Step 5: Handle Cleanup When Users Leave

When all users leave a document, immediately persist and clean up:

cleanup.py
import json
import redis
from django.utils import timezone
redis_client = redis.Redis.from_url(settings.CELERY_BROKER_URL)
def handle_user_leave(doc_id, user_id):
"""
Called when a user leaves a document.
If no users remain, persist immediately.
"""
# Remove user from document's active users set
active_users_key = f'doc_users:{doc_id}'
redis_client.srem(active_users_key, user_id)
# Check if any users remain
remaining_users = redis_client.scard(active_users_key)
if remaining_users == 0:
# No more users - persist immediately
cache_key = f'active_doc:{doc_id}'
cached = redis_client.get(cache_key)
if cached:
data = json.loads(cached)
from .models import Document
Document.objects.filter(id=doc_id).update(
content=data['content'],
last_modified=timezone.now()
)
# Clean up Redis
redis_client.delete(cache_key)
redis_client.delete(active_users_key)
redis_client.srem('active_documents', doc_id)

Step 6: Multi-Purpose Redis Setup

Following the pattern from PyTogether, I reused Redis for multiple purposes:

Redis Multi-Use Architecture
┌─────────────────────────────────────────────────────────┐
│ Redis Server │
├─────────────────────────────────────────────────────────┤
│ 1. Document Cache (active_doc:*) │
│ - Temporary storage for unsaved edits │
│ - 10-minute TTL for safety │
│ │
│ 2. Active Documents Set │
│ - Track which docs need persistence │
│ - Used by Celery worker to iterate │
│ │
│ 3. Channel Layer (django-channels) │
│ - Real-time WebSocket updates │
│ - Redis pub/sub for multi-server scaling │
│ │
│ 4. Celery Broker │
│ - Task queue for background jobs │
│ - Periodic task scheduling │
└─────────────────────────────────────────────────────────┘

This consolidation reduces infrastructure complexity while keeping everything fast.
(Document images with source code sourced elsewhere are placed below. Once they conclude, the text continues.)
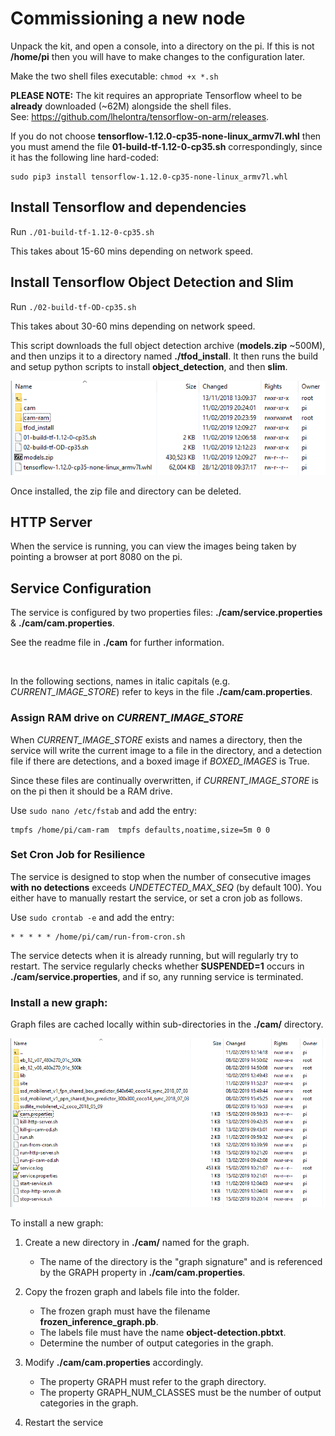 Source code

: # Commissioning a new node

Unpack the kit, and open a console, into a directory on the pi. 
If this is not **/home/pi** then you will have to make changes to the configuration later.

Make the two shell files executable: `chmod +x *.sh`

**PLEASE NOTE:**
The kit requires an appropriate Tensorflow wheel to be **already** downloaded (~62M) alongside the shell files.<br>
See: https://github.com/lhelontra/tensorflow-on-arm/releases.

If you do not choose **tensorflow-1.12.0-cp35-none-linux_armv7l.whl** then you must 
amend the file **01-build-tf-1.12-0-cp35.sh** correspondingly, since it has the following line hard-coded:

    sudo pip3 install tensorflow-1.12.0-cp35-none-linux_armv7l.whl

    

## Install Tensorflow and dependencies

Run `./01-build-tf-1.12-0-cp35.sh`

This takes about 15-60 mins depending on network speed.



## Install Tensorflow Object Detection and Slim

Run `./02-build-tf-OD-cp35.sh`<br>

This takes about 30-60 mins depending on network speed.

This script downloads the full object detection archive (**models.zip** ~500M), and then unzips it to a directory named **./tfod_install**.
It then runs the build and setup python scripts to install **object_detection**, and then **slim**.

![after install](home-directory.png)

Once installed, the zip file and directory can be deleted.


## HTTP Server 

When the service is running, you can view the images being taken by pointing a browser at port 8080 on the pi.



## Service Configuration

The service is configured by two properties files: **./cam/service.properties** & **./cam/cam.properties**. 

See the readme file in **./cam** for further information.

<br>

In the following sections, names in italic capitals (e.g. *CURRENT_IMAGE_STORE*) refer to keys in the file **./cam/cam.properties**.


### Assign RAM drive on *CURRENT_IMAGE_STORE*

When *CURRENT_IMAGE_STORE* exists and names a directory, 
then the service will write the current image to a file in the directory,
and a detection file if there are detections,
and a boxed image if *BOXED_IMAGES* is True.

Since these files are continually overwritten, if *CURRENT_IMAGE_STORE* is on the pi then it should be a RAM drive.

Use `sudo nano /etc/fstab` and add the entry:

    tmpfs /home/pi/cam-ram  tmpfs defaults,noatime,size=5m 0 0


### Set Cron Job for Resilience 

The service is designed to stop when the number of consecutive images **with no detections** exceeds *UNDETECTED_MAX_SEQ* (by default 100).
You either have to manually restart the service, or set a cron job as follows.

Use `sudo crontab -e` and add the entry:

    * * * * * /home/pi/cam/run-from-cron.sh

The service detects when it is already running, but will regularly try to restart.
The service regularly checks whether **SUSPENDED=1** occurs in **./cam/service.properties**, and if so, any running service is terminated.



### Install a new graph:

Graph files are cached locally within sub-directories in the **./cam/** directory.

![after graph install](cam-directory.png)


To install a new graph:

1. Create a new directory in **./cam/** named for the graph.
    *  The name of the directory is the "graph signature" and is referenced by the GRAPH property in **./cam/cam.properties**.

2. Copy the frozen graph and labels file into the folder.
    *  The frozen graph must have the filename **frozen_inference_graph.pb**.
    *  The labels file must have the name **object-detection.pbtxt**.
    *  Determine the number of output categories in the graph.

3. Modify **./cam/cam.properties** accordingly.
    *  The property GRAPH must refer to the graph directory.
    *  The property GRAPH_NUM_CLASSES must be the number of output categories in the graph.

4. Restart the service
The Reason: Why Write-Behind Works

The write-behind caching pattern works because of a simple observation: most edits happen in bursts, not evenly distributed over time.

Performance Comparison

Performance Metrics
Naive Approach:
- 100 users x 10 edits/sec = 1,000 DB writes/sec
- PostgreSQL: Overloaded, 1+ second latency
Write-Behind Approach:
- 100 users x 10 edits/sec = 10,000 Redis ops/sec (trivial)
- Celery task: 1 batch write every 30 seconds
- PostgreSQL: ~3 writes/sec average
- User experience: Sub-10ms response time

Latency Breakdown

Operation Latency
Redis SET: 0.1-1ms (in-memory)
PostgreSQL UPDATE: 10-50ms (disk I/O, indexes, WAL)
Ratio: 10-500x faster

For autosave, users only need to know their content is “safe.” Redis provides that assurance instantly, while the database write happens asynchronously.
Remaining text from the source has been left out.